» The task: Your answer must be every line of the data below that holds the string "prototype", copied exactly.

======== Data section ========

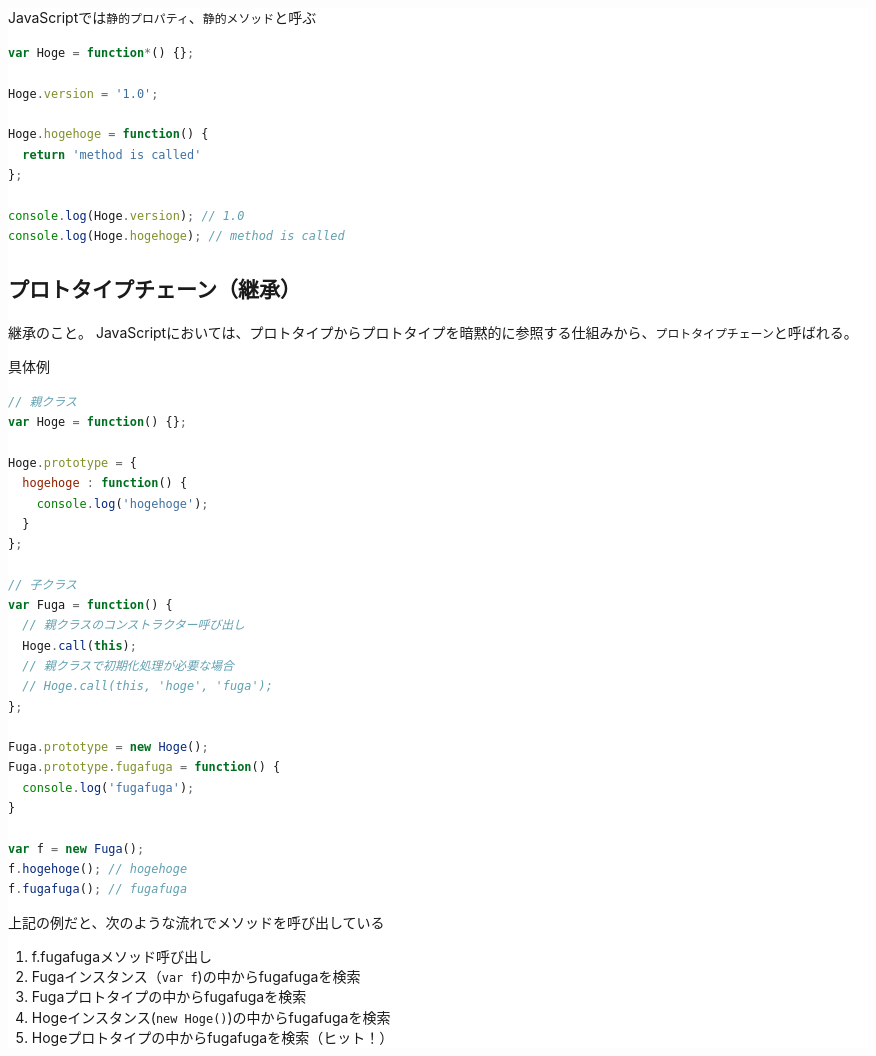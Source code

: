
 ```ruby

```

JavaScriptでは`静的プロパティ`、`静的メソッド`と呼ぶ

```javascript
var Hoge = function*() {};

Hoge.version = '1.0';

Hoge.hogehoge = function() {
  return 'method is called'
};

console.log(Hoge.version); // 1.0
console.log(Hoge.hogehoge); // method is called
```

## プロトタイプチェーン（継承）

継承のこと。
JavaScriptにおいては、プロトタイプからプロトタイプを暗黙的に参照する仕組みから、`プロトタイプチェーン`と呼ばれる。

具体例
```javascript
// 親クラス
var Hoge = function() {};

Hoge.prototype = {
  hogehoge : function() {
    console.log('hogehoge');
  }
};

// 子クラス
var Fuga = function() {
  // 親クラスのコンストラクター呼び出し
  Hoge.call(this);
  // 親クラスで初期化処理が必要な場合
  // Hoge.call(this, 'hoge', 'fuga');
};

Fuga.prototype = new Hoge();
Fuga.prototype.fugafuga = function() {
  console.log('fugafuga');
}

var f = new Fuga();
f.hogehoge(); // hogehoge
f.fugafuga(); // fugafuga
```

上記の例だと、次のような流れでメソッドを呼び出している
1. f.fugafugaメソッド呼び出し
2. Fugaインスタンス（`var f`)の中からfugafugaを検索
3. Fugaプロトタイプの中からfugafugaを検索
4. Hogeインスタンス(`new Hoge()`)の中からfugafugaを検索
5. Hogeプロトタイプの中からfugafugaを検索（ヒット！）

========

» The completed task:
Hoge.prototype = {
Fuga.prototype = new Hoge();
Fuga.prototype.fugafuga = function() {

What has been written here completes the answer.